Тогда ее звали как-то иначе, но Ниа уже не помнила. Какая разница? Она просто вновь оказалась там же, на очищенной мачете небольшой утоптанной площадке, утоптанной за один вечер, с полыхающим пламенем костра и запахом недавно пролитой птичьей крови. Ею же пахла и сама Ниа, пахла узорами, ловко рисуемыми пальцами мамбо, уведшей ее из дома.

— А-е-ее, Легба, а-е-ее!!!

В пять Ниа увидела прабабушку, смотрящую на нее из-за окна их дома. Бабушка улыбалась темными губами и манила к себе, показывая недавно сплетенную куклу, украшенную красивыми блесткими кругляшами и выкрашенную в красное. Наверное, из-за краски пальцы прабабушки казались синими.

— А-е-ее, Легба, а-е-ее!!!

Она вышла к ней, такой обрадовавшейся своей правнучке, улыбалась широко-широко, блестя длинными и острыми желтыми зубами. А Ниа вдруг вспомнила, что прабабушка ушла в лес месяц назад и не вернулась. Но не испугалась, ведь вернувшиеся-от-Барона больше всего любят страх, так говорили взрослые, плюясь через плечо, когда вернулись из леса.
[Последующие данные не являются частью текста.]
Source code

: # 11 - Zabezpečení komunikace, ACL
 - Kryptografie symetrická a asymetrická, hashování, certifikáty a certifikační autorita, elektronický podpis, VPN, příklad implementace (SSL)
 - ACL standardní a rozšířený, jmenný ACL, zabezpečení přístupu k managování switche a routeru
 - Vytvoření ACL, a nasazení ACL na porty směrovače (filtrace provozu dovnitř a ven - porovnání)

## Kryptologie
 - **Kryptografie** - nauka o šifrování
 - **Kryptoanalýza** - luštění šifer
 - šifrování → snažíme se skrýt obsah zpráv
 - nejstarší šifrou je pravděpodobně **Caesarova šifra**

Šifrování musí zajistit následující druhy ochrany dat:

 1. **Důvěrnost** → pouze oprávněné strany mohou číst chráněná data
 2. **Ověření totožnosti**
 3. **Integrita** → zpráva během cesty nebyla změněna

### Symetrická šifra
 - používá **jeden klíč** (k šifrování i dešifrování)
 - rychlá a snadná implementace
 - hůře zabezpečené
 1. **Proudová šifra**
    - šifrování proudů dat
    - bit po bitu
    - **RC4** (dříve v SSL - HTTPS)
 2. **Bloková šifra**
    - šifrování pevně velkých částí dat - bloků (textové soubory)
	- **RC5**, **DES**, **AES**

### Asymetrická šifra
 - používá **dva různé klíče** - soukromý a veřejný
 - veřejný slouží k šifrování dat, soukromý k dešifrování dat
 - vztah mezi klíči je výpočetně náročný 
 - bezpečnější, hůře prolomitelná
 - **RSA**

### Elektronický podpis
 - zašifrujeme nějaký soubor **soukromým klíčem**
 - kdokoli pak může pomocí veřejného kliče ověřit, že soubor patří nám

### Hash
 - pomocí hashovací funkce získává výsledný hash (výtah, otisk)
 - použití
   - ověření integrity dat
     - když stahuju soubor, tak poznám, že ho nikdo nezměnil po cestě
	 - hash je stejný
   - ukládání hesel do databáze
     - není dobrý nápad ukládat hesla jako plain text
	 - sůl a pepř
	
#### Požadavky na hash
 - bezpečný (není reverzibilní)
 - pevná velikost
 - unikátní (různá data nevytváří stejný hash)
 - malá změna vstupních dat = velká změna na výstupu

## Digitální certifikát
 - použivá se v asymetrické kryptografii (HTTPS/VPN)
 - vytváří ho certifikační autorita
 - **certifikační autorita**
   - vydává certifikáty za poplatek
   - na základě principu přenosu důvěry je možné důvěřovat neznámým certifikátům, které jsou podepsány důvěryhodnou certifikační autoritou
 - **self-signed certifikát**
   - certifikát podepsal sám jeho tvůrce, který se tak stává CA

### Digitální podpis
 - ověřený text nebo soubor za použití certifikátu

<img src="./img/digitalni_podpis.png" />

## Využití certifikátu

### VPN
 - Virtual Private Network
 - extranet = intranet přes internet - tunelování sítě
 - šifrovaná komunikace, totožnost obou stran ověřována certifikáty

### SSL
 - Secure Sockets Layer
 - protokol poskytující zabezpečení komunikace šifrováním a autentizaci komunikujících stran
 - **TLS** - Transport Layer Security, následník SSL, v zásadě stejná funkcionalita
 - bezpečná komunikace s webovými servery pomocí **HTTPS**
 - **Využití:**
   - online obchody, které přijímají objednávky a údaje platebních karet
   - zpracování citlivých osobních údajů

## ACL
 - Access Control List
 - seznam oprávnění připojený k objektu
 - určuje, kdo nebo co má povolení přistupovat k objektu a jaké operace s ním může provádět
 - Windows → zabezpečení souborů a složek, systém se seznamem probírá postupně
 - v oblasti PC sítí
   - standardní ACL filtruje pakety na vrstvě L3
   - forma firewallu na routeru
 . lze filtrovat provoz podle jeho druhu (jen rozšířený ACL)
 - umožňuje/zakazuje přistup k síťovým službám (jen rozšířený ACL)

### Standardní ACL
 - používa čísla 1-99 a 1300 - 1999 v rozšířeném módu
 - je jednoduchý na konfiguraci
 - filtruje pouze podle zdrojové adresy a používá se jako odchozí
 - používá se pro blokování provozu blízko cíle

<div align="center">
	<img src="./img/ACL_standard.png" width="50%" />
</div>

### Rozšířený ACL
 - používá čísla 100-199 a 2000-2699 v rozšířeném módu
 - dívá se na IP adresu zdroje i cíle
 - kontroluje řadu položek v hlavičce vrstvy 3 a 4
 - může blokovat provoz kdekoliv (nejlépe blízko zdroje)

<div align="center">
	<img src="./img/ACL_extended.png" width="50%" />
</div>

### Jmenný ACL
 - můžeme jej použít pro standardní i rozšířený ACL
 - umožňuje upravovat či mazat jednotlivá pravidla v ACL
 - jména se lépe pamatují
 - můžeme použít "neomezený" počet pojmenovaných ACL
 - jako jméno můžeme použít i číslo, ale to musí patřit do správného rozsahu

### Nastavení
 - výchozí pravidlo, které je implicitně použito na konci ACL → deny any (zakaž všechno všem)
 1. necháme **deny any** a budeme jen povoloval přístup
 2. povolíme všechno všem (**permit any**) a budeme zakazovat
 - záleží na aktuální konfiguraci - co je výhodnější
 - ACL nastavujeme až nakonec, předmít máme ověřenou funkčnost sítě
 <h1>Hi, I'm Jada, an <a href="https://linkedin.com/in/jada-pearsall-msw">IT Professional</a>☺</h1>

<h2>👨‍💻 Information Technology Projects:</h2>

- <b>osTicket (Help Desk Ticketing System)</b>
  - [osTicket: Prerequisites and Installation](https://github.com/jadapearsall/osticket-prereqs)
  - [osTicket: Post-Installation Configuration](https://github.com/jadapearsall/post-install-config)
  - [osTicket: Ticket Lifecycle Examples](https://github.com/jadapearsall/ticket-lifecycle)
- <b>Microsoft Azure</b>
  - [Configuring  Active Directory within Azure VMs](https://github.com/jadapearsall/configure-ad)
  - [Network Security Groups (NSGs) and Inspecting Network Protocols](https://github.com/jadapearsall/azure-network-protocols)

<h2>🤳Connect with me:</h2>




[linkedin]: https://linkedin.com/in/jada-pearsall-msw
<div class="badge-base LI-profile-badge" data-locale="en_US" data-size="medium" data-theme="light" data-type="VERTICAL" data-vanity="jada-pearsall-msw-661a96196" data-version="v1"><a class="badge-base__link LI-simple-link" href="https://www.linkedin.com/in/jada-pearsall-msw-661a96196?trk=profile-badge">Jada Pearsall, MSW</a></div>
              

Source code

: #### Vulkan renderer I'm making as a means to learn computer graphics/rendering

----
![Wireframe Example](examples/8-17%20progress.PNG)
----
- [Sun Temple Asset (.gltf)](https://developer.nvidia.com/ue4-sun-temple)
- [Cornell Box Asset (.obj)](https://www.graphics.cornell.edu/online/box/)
— А-е-ее, Легба, а-е-ее!!!

И Ниа, протянув ручку к странно пахнущему не-человеку, просто достала у нее из груди что-то темное и злое, бьющееся под пальцами и замершее только когда она сильно сжала пальцы. Звонко лопнуло, и отец Ниа, застывший в дверях сарая, увидел, как из пустоты перед дочкой упал почерневший череп.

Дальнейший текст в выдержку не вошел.